• _PROBLEM DETAILS_: In your copy, each line below is repeated exactly and no image appears.

• _DATA FOR THIS EXERCISE_:
- - -

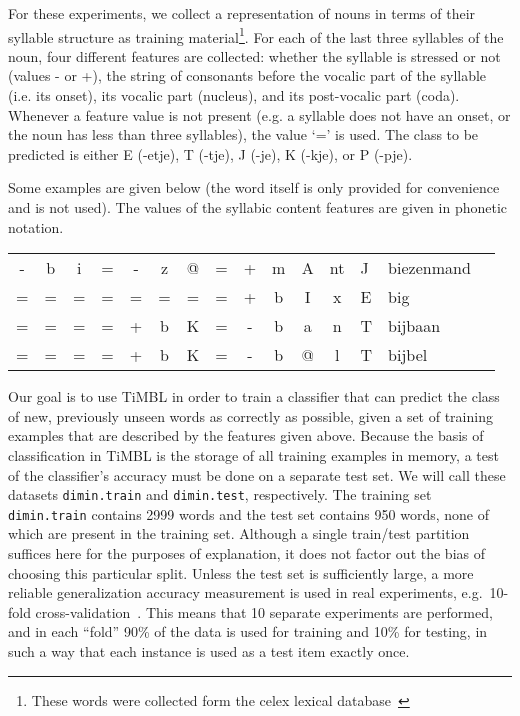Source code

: \documentclass{report}
\begin{document}
For these experiments, we collect a representation of nouns in terms
of their syllable structure as training material\footnote{These words
were collected form the {\sc celex} lexical
database~\cite{Baayen+93}}. For each of the last three syllables of
the noun, four different features are collected: whether the syllable
is stressed or not (values - or +), the string of consonants before
the vocalic part of the syllable (i.e. its onset), its vocalic part
(nucleus), and its post-vocalic part (coda). Whenever a feature value
is not present (e.g. a syllable does not have an onset, or the noun
has less than three syllables), the value `=' is used. The class to be
predicted is either E (-etje), T (-tje), J (-je), K (-kje), or P
(-pje).

Some examples are given below (the word itself is only provided for
convenience and is not used). The values of the syllabic content
features are given in phonetic notation.

\begin{table}[h]
\begin{tabular}{|cccccccccccc|l|l|l|}
\hline
- & b & i & = & - & z & @ & = & + & m & A & nt & J & biezenmand \\
= & = & = & = & = & = & = & = & + & b & I & x & E & big\\
= & = & = & = & + & b & K & = & - & b & a & n & T & bijbaan\\
= & = & = & = & + & b & K & = & - & b & @ & l & T & bijbel\\
\hline
\end{tabular}
\end{table}

Our goal is to use TiMBL in order to train a classifier that can
predict the class of new, previously unseen words as correctly as
possible, given a set of training examples that are described by the
features given above. Because the basis of classification in TiMBL is
the storage of all training examples in memory, a test of the
classifier's accuracy must be done on a separate test set. We will
call these datasets {\tt dimin.train} and {\tt dimin.test},
respectively. The training set {\tt dimin.train} contains 2999 words
and the test set contains 950 words, none of which are present in the
training set. Although a single train/test partition suffices here for
the purposes of explanation, it does not factor out the bias of
choosing this particular split. Unless the test set is sufficiently
large, a more reliable generalization accuracy measurement is used in
real experiments, e.g.~10-fold cross-validation~\cite{Weiss+91}. This
means that 10 separate experiments are performed, and in each ``fold''
90\% of the data is used for training and 10\% for testing, in such a
way that each instance is used as a test item exactly once.
\end{document}
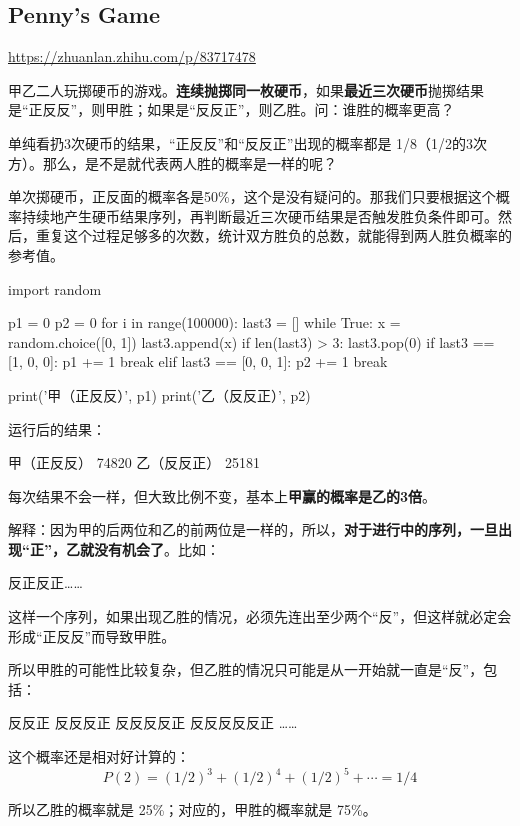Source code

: \documentclass[12pt]{article}
\begin{document}
\subsection{Penny's Game}
\url{https://zhuanlan.zhihu.com/p/83717478}

甲乙二人玩掷硬币的游戏。\textbf{连续抛掷同一枚硬币}，如果\textbf{最近三次硬币}抛掷结果是“正反反”，则甲胜；如果是“反反正”，则乙胜。问：谁胜的概率更高？

单纯看扔3次硬币的结果，“正反反”和“反反正”出现的概率都是 1/8（1/2的3次方）。那么，是不是就代表两人胜的概率是一样的呢？

单次掷硬币，正反面的概率各是50\%，这个是没有疑问的。那我们只要根据这个概率持续地产生硬币结果序列，再判断最近三次硬币结果是否触发胜负条件即可。然后，重复这个过程足够多的次数，统计双方胜负的总数，就能得到两人胜负概率的参考值。
\begin{python}
import random

p1 = 0
p2 = 0
for i in range(100000):
    last3 = []
    while True:
        x = random.choice([0, 1])
        last3.append(x)
        if len(last3) > 3:
            last3.pop(0)
        if last3 == [1, 0, 0]:
            p1 += 1
            break
        elif last3 == [0, 0, 1]:
            p2 += 1
            break

print('甲（正反反）', p1)
print('乙（反反正）', p2)
\end{python}

运行后的结果：
\begin{python}
甲（正反反） 74820
乙（反反正） 25181
\end{python}

每次结果不会一样，但大致比例不变，基本上\textbf{甲赢的概率是乙的3倍}。

解释：因为甲的后两位和乙的前两位是一样的，所以，\textbf{对于进行中的序列，一旦出现“正”，乙就没有机会了}。比如：
\begin{python}
反正反正……
\end{python}
这样一个序列，如果出现乙胜的情况，必须先连出至少两个“反”，但这样就必定会形成“正反反”而导致甲胜。

所以甲胜的可能性比较复杂，但乙胜的情况只可能是从一开始就一直是“反”，包括：
\begin{python}
反反正
反反反正
反反反反正
反反反反反正
……
\end{python}

这个概率还是相对好计算的：
$$
P(2) = (1/2)^3 + (1/2)^4 + (1/2)^5 + \cdots = 1/4
$$

所以乙胜的概率就是 25\%；对应的，甲胜的概率就是 75\%。
\end{document}
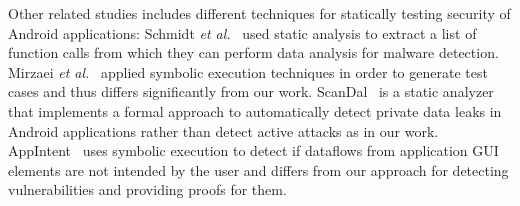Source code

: Other related studies includes different techniques for statically testing 
security of Android applications: Schmidt \emph{et al.}~\cite{schmidt2009static} used static analysis to extract a 
list of function calls from which they can perform data analysis for malware 
detection. Mirzaei \emph{et al.}~\cite{mirzaei2012testing} applied symbolic execution techniques in order to generate test cases and thus differs significantly from our work. ScanDal~\cite{kim2012scandal} is a static analyzer that implements a formal approach to automatically detect private data leaks in Android applications rather than detect active attacks as in our work. AppIntent~\cite{AppIntent} uses symbolic execution to detect if dataflows from application GUI elements are not intended by the user and differs from our approach for detecting vulnerabilities and providing proofs for them.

- - -

• _RESPONSE TO THE EXERCISE_:
Source code

: \documentclass{report}
\begin{document}
For these experiments, we collect a representation of nouns in terms
of their syllable structure as training material\footnote{These words
were collected form the {\sc celex} lexical
database~\cite{Baayen+93}}. For each of the last three syllables of
the noun, four different features are collected: whether the syllable
is stressed or not (values - or +), the string of consonants before
the vocalic part of the syllable (i.e. its onset), its vocalic part
(nucleus), and its post-vocalic part (coda). Whenever a feature value
is not present (e.g. a syllable does not have an onset, or the noun
has less than three syllables), the value `=' is used. The class to be
predicted is either E (-etje), T (-tje), J (-je), K (-kje), or P
(-pje).

Some examples are given below (the word itself is only provided for
convenience and is not used). The values of the syllabic content
features are given in phonetic notation.

\begin{table}[h]
\begin{tabular}{|cccccccccccc|l|l|l|}
\hline
- & b & i & = & - & z & @ & = & + & m & A & nt & J & biezenmand \\
= & = & = & = & = & = & = & = & + & b & I & x & E & big\\
= & = & = & = & + & b & K & = & - & b & a & n & T & bijbaan\\
= & = & = & = & + & b & K & = & - & b & @ & l & T & bijbel\\
\hline
\end{tabular}
\end{table}

Our goal is to use TiMBL in order to train a classifier that can
predict the class of new, previously unseen words as correctly as
possible, given a set of training examples that are described by the
features given above. Because the basis of classification in TiMBL is
the storage of all training examples in memory, a test of the
classifier's accuracy must be done on a separate test set. We will
call these datasets {\tt dimin.train} and {\tt dimin.test},
respectively. The training set {\tt dimin.train} contains 2999 words
and the test set contains 950 words, none of which are present in the
training set. Although a single train/test partition suffices here for
the purposes of explanation, it does not factor out the bias of
choosing this particular split. Unless the test set is sufficiently
large, a more reliable generalization accuracy measurement is used in
real experiments, e.g.~10-fold cross-validation~\cite{Weiss+91}. This
means that 10 separate experiments are performed, and in each ``fold''
90\% of the data is used for training and 10\% for testing, in such a
way that each instance is used as a test item exactly once.
\end{document}
Source code

: \documentclass[12pt]{article}
\begin{document}
\subsection{Penny's Game}
\url{https://zhuanlan.zhihu.com/p/83717478}

甲乙二人玩掷硬币的游戏。\textbf{连续抛掷同一枚硬币}，如果\textbf{最近三次硬币}抛掷结果是“正反反”，则甲胜；如果是“反反正”，则乙胜。问：谁胜的概率更高？

单纯看扔3次硬币的结果，“正反反”和“反反正”出现的概率都是 1/8（1/2的3次方）。那么，是不是就代表两人胜的概率是一样的呢？

单次掷硬币，正反面的概率各是50\%，这个是没有疑问的。那我们只要根据这个概率持续地产生硬币结果序列，再判断最近三次硬币结果是否触发胜负条件即可。然后，重复这个过程足够多的次数，统计双方胜负的总数，就能得到两人胜负概率的参考值。
\begin{python}
import random

p1 = 0
p2 = 0
for i in range(100000):
    last3 = []
    while True:
        x = random.choice([0, 1])
        last3.append(x)
        if len(last3) > 3:
            last3.pop(0)
        if last3 == [1, 0, 0]:
            p1 += 1
            break
        elif last3 == [0, 0, 1]:
            p2 += 1
            break

print('甲（正反反）', p1)
print('乙（反反正）', p2)
\end{python}

运行后的结果：
\begin{python}
甲（正反反） 74820
乙（反反正） 25181
\end{python}

每次结果不会一样，但大致比例不变，基本上\textbf{甲赢的概率是乙的3倍}。

解释：因为甲的后两位和乙的前两位是一样的，所以，\textbf{对于进行中的序列，一旦出现“正”，乙就没有机会了}。比如：
\begin{python}
反正反正……
\end{python}
这样一个序列，如果出现乙胜的情况，必须先连出至少两个“反”，但这样就必定会形成“正反反”而导致甲胜。

所以甲胜的可能性比较复杂，但乙胜的情况只可能是从一开始就一直是“反”，包括：
\begin{python}
反反正
反反反正
反反反反正
反反反反反正
……
\end{python}

这个概率还是相对好计算的：
$$
P(2) = (1/2)^3 + (1/2)^4 + (1/2)^5 + \cdots = 1/4
$$

所以乙胜的概率就是 25\%；对应的，甲胜的概率就是 75\%。
\end{document}
Source code

: Other related studies includes different techniques for statically testing 
security of Android applications: Schmidt \emph{et al.}~\cite{schmidt2009static} used static analysis to extract a 
list of function calls from which they can perform data analysis for malware 
detection. Mirzaei \emph{et al.}~\cite{mirzaei2012testing} applied symbolic execution techniques in order to generate test cases and thus differs significantly from our work. ScanDal~\cite{kim2012scandal} is a static analyzer that implements a formal approach to automatically detect private data leaks in Android applications rather than detect active attacks as in our work. AppIntent~\cite{AppIntent} uses symbolic execution to detect if dataflows from application GUI elements are not intended by the user and differs from our approach for detecting vulnerabilities and providing proofs for them.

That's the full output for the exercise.